ASSIGNMENT » Determine how many lines in the records include "full". Write the number and nothing more.

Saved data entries
----------------

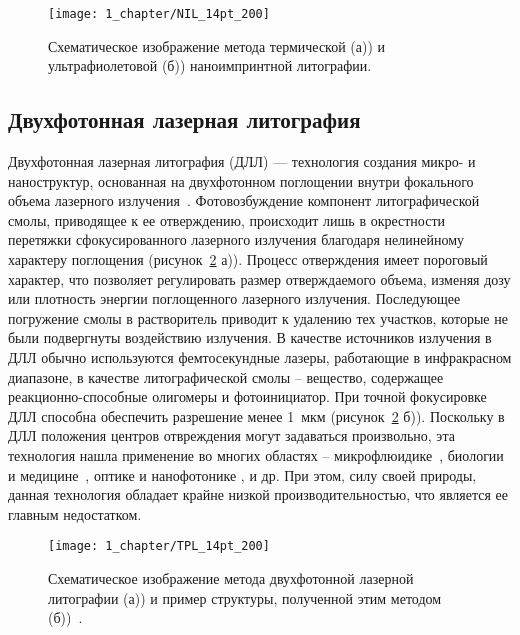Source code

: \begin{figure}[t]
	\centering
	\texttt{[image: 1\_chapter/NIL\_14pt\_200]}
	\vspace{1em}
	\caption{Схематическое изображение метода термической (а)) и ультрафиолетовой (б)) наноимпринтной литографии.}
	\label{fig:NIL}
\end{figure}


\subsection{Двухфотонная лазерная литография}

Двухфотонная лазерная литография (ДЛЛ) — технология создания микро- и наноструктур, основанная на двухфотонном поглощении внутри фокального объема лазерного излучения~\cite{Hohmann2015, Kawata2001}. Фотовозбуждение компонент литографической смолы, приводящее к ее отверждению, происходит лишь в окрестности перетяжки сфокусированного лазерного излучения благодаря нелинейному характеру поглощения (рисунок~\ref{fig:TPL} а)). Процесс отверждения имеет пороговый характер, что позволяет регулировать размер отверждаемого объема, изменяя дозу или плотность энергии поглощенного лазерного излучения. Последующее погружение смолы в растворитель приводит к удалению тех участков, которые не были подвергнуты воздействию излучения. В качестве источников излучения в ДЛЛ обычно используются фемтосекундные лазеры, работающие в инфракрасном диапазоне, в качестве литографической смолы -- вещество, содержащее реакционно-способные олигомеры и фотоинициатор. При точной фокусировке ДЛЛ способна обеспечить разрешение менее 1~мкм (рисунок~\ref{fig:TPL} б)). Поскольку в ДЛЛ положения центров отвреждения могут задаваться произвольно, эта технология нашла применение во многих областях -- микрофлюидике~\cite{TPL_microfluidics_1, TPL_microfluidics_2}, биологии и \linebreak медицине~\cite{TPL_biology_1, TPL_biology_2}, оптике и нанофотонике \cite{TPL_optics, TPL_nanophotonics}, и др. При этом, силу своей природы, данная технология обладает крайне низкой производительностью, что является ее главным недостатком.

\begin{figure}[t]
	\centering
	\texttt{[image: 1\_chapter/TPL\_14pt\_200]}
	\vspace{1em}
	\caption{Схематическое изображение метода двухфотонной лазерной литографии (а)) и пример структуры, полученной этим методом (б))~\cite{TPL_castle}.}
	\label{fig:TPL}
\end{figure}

----------------

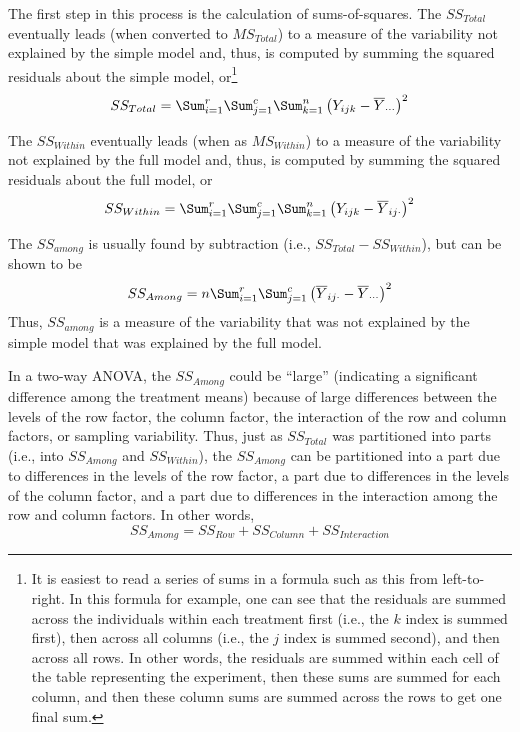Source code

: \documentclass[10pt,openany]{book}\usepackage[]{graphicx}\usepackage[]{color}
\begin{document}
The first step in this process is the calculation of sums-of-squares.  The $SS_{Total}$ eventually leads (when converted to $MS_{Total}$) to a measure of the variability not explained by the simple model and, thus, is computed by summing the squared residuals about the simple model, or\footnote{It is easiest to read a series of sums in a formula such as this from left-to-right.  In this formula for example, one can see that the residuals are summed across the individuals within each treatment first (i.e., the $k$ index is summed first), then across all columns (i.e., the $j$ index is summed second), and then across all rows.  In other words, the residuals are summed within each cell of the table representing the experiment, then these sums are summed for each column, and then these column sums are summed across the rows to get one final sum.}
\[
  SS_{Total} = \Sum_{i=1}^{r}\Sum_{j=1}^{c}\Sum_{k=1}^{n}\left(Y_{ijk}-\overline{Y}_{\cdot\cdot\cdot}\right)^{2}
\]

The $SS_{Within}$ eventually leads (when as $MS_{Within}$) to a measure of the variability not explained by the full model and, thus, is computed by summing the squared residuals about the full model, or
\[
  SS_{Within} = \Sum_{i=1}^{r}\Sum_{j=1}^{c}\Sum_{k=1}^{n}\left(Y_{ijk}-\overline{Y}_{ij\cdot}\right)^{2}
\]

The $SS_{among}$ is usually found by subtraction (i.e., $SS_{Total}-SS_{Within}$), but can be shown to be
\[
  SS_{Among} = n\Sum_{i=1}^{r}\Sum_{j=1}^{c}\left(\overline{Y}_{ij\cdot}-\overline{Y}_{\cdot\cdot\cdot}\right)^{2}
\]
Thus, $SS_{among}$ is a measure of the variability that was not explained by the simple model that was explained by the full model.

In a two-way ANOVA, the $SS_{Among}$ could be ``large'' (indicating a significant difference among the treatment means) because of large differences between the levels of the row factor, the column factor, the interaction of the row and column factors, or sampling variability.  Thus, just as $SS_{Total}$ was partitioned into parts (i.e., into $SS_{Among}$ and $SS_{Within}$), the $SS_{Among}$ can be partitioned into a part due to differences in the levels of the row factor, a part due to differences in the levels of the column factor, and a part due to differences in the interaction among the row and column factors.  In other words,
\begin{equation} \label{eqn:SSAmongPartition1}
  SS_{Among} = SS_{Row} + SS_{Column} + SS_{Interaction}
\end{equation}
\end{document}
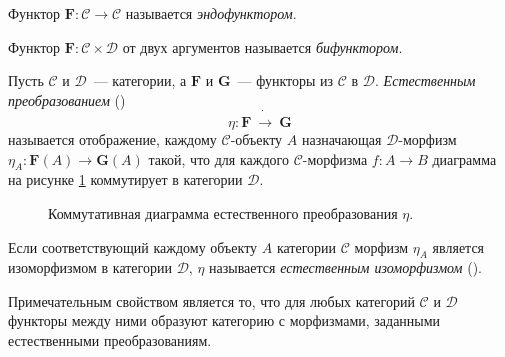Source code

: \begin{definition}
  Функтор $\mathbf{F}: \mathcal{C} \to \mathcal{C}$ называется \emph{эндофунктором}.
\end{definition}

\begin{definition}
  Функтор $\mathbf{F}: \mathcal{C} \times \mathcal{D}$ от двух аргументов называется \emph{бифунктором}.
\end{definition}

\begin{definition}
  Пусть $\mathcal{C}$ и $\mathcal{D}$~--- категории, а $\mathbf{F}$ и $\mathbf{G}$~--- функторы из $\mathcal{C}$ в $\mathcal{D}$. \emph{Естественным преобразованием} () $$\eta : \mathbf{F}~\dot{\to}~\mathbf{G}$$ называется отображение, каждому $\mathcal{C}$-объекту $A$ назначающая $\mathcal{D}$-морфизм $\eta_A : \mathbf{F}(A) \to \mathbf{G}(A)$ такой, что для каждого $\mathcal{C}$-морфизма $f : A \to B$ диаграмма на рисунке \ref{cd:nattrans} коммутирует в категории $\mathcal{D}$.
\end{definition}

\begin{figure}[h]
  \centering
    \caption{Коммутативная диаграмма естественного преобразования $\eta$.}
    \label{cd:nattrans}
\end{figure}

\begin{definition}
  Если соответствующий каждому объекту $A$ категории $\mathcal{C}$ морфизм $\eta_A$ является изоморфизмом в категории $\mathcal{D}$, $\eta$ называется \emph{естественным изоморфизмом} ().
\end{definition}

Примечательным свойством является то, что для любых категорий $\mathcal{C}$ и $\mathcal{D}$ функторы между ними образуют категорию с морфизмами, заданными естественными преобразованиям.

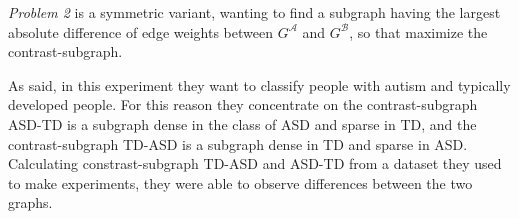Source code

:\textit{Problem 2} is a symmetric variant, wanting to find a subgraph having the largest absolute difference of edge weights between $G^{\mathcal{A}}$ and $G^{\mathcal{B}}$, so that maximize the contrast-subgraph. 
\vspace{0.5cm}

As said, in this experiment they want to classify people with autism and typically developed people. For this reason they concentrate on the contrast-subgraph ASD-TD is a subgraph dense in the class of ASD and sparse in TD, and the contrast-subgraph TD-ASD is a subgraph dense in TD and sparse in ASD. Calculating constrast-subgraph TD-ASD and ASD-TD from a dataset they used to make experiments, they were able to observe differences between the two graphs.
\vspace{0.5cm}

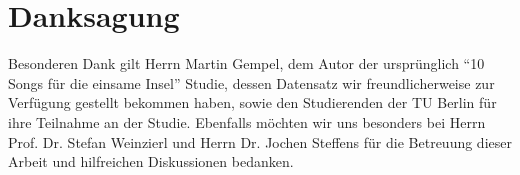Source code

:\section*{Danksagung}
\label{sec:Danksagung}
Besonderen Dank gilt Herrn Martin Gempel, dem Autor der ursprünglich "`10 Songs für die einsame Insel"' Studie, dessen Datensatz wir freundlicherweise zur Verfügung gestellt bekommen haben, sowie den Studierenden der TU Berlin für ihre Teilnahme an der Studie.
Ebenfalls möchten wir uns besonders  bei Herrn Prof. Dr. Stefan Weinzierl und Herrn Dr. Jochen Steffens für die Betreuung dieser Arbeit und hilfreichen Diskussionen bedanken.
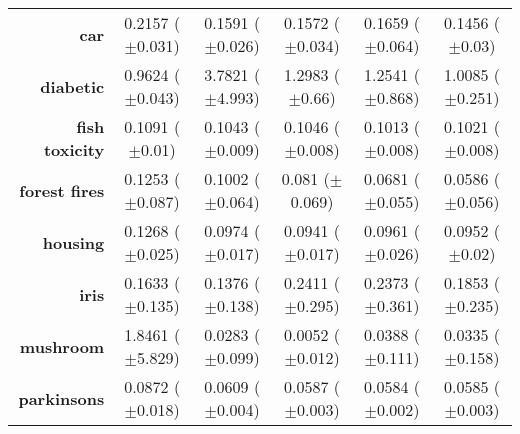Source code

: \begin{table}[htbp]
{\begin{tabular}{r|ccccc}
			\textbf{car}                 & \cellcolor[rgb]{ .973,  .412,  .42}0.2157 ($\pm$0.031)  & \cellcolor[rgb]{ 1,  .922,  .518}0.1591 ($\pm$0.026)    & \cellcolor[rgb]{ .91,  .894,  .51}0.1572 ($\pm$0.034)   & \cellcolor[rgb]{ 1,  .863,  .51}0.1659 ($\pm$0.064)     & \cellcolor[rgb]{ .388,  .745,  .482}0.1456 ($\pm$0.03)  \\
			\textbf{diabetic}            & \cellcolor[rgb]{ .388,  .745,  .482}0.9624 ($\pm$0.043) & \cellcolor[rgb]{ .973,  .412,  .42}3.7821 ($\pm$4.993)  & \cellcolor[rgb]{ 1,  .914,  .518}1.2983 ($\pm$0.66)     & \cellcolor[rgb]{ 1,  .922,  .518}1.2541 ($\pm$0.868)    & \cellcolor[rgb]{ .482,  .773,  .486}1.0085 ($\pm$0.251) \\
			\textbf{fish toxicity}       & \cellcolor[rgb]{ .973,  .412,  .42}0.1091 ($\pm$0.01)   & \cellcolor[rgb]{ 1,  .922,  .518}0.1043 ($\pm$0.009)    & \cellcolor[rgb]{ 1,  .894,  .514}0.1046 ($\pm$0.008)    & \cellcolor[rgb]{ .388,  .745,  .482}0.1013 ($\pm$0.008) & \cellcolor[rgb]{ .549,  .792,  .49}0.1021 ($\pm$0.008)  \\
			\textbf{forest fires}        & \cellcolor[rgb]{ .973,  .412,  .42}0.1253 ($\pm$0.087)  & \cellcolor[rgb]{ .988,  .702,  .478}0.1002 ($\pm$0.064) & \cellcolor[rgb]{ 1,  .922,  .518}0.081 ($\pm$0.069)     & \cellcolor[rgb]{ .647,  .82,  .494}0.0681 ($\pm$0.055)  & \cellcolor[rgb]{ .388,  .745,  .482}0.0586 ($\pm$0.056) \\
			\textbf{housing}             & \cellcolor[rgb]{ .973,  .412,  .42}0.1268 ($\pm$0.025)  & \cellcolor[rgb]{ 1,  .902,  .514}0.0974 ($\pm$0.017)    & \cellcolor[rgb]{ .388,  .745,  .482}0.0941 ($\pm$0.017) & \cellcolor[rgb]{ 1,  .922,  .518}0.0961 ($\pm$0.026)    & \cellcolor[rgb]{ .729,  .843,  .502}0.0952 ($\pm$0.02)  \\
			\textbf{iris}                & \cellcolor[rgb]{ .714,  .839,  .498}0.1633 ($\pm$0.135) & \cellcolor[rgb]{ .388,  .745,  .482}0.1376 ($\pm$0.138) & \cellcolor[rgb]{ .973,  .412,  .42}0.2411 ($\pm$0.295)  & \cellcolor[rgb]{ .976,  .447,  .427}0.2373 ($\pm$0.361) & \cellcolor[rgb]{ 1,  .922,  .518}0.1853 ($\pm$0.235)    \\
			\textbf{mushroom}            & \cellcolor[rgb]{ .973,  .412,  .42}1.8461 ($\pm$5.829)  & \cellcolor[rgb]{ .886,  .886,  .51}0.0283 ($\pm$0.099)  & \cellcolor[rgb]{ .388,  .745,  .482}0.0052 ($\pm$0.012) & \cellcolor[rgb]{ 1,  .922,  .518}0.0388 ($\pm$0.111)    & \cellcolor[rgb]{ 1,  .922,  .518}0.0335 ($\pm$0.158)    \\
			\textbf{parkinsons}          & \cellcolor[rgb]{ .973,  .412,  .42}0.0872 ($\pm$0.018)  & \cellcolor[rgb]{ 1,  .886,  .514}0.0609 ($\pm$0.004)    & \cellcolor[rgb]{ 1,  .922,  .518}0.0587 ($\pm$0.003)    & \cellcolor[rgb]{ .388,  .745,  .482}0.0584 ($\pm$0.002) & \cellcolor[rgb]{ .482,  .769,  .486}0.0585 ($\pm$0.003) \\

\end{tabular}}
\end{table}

----------------

RESPONSE TO THIS TASK » 2